Exercise → Examine the data line by line and report how many lines include the word "asyncio", with no additional output.

Extracted entries →
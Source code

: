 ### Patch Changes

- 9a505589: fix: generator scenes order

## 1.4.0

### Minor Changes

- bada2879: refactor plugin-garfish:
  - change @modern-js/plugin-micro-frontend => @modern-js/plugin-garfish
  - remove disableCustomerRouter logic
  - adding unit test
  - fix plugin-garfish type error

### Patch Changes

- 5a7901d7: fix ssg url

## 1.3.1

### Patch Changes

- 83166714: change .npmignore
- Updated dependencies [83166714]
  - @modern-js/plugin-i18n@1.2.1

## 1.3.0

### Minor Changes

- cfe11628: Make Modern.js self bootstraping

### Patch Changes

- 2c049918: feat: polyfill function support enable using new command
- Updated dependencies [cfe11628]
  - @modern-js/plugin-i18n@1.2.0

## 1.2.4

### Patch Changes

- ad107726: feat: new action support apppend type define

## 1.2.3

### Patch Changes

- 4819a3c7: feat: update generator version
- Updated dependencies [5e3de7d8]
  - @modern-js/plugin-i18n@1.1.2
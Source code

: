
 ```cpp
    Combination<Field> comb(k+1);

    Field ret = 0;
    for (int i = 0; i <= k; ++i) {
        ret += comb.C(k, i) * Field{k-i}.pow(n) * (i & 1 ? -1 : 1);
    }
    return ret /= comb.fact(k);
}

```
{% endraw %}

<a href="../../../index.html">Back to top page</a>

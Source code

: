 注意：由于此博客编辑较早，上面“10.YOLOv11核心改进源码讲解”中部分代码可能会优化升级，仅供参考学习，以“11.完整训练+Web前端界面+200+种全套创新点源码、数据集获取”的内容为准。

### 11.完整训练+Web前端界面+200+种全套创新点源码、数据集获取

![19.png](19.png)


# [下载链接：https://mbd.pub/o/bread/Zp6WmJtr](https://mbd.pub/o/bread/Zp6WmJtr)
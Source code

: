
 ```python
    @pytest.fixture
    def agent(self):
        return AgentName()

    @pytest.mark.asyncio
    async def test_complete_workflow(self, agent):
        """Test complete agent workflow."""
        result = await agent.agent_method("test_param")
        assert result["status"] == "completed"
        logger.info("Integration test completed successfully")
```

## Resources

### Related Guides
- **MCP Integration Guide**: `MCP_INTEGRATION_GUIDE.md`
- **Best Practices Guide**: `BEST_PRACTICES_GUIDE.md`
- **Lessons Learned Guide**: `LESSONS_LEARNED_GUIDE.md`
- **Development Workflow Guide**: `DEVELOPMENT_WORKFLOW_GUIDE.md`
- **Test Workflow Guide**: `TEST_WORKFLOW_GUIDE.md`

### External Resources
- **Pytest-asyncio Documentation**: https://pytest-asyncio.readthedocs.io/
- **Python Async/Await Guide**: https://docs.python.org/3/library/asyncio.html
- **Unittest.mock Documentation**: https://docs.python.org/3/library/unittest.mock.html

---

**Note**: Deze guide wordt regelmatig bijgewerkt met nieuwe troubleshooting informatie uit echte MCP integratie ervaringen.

Solution to this problem → 3